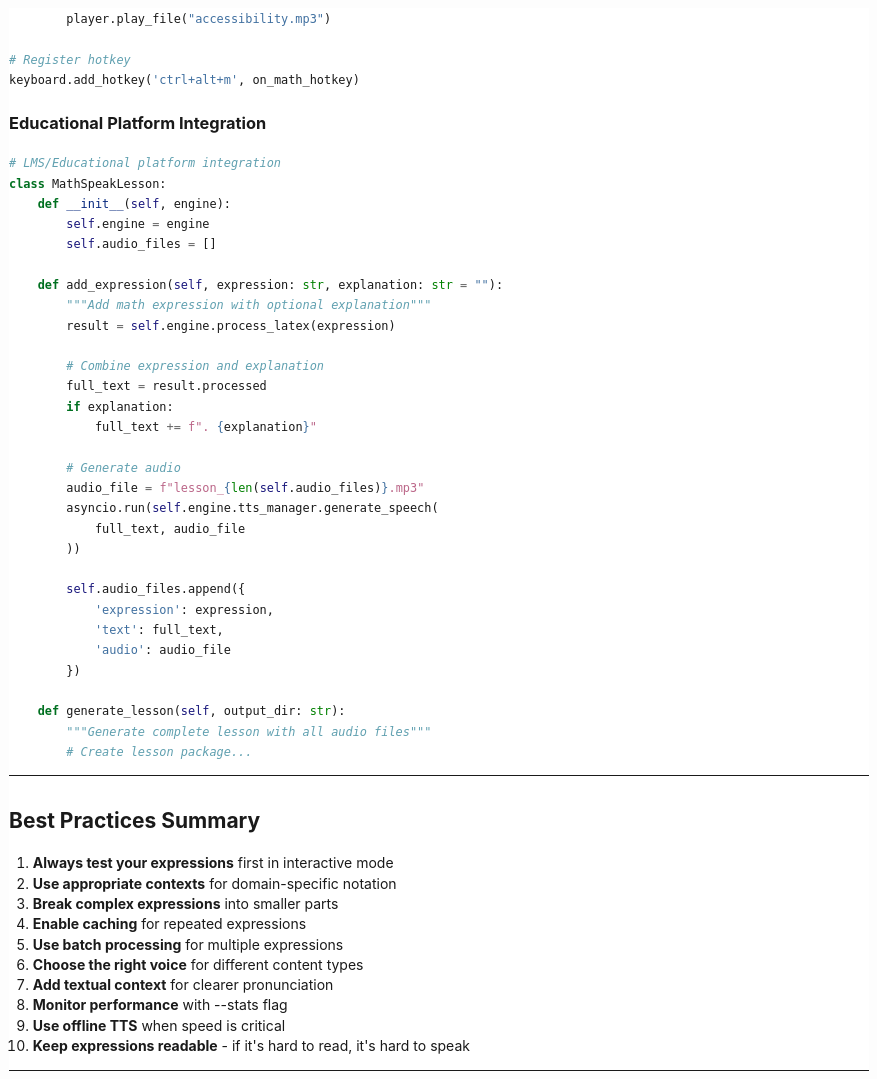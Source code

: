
 ```python
        player.play_file("accessibility.mp3")

# Register hotkey
keyboard.add_hotkey('ctrl+alt+m', on_math_hotkey)
```

### Educational Platform Integration

```python
# LMS/Educational platform integration
class MathSpeakLesson:
    def __init__(self, engine):
        self.engine = engine
        self.audio_files = []
    
    def add_expression(self, expression: str, explanation: str = ""):
        """Add math expression with optional explanation"""
        result = self.engine.process_latex(expression)
        
        # Combine expression and explanation
        full_text = result.processed
        if explanation:
            full_text += f". {explanation}"
        
        # Generate audio
        audio_file = f"lesson_{len(self.audio_files)}.mp3"
        asyncio.run(self.engine.tts_manager.generate_speech(
            full_text, audio_file
        ))
        
        self.audio_files.append({
            'expression': expression,
            'text': full_text,
            'audio': audio_file
        })
    
    def generate_lesson(self, output_dir: str):
        """Generate complete lesson with all audio files"""
        # Create lesson package...
```

---

## Best Practices Summary

1. **Always test your expressions** first in interactive mode
2. **Use appropriate contexts** for domain-specific notation
3. **Break complex expressions** into smaller parts
4. **Enable caching** for repeated expressions
5. **Use batch processing** for multiple expressions
6. **Choose the right voice** for different content types
7. **Add textual context** for clearer pronunciation
8. **Monitor performance** with --stats flag
9. **Use offline TTS** when speed is critical
10. **Keep expressions readable** - if it's hard to read, it's hard to speak

---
===============
> [Work instruction]: Copy out each line of the data that has the word "engine" in it.

> [Answer for this exercise]:
    def __init__(self, engine):
        self.engine = engine
        result = self.engine.process_latex(expression)
        asyncio.run(self.engine.tts_manager.generate_speech(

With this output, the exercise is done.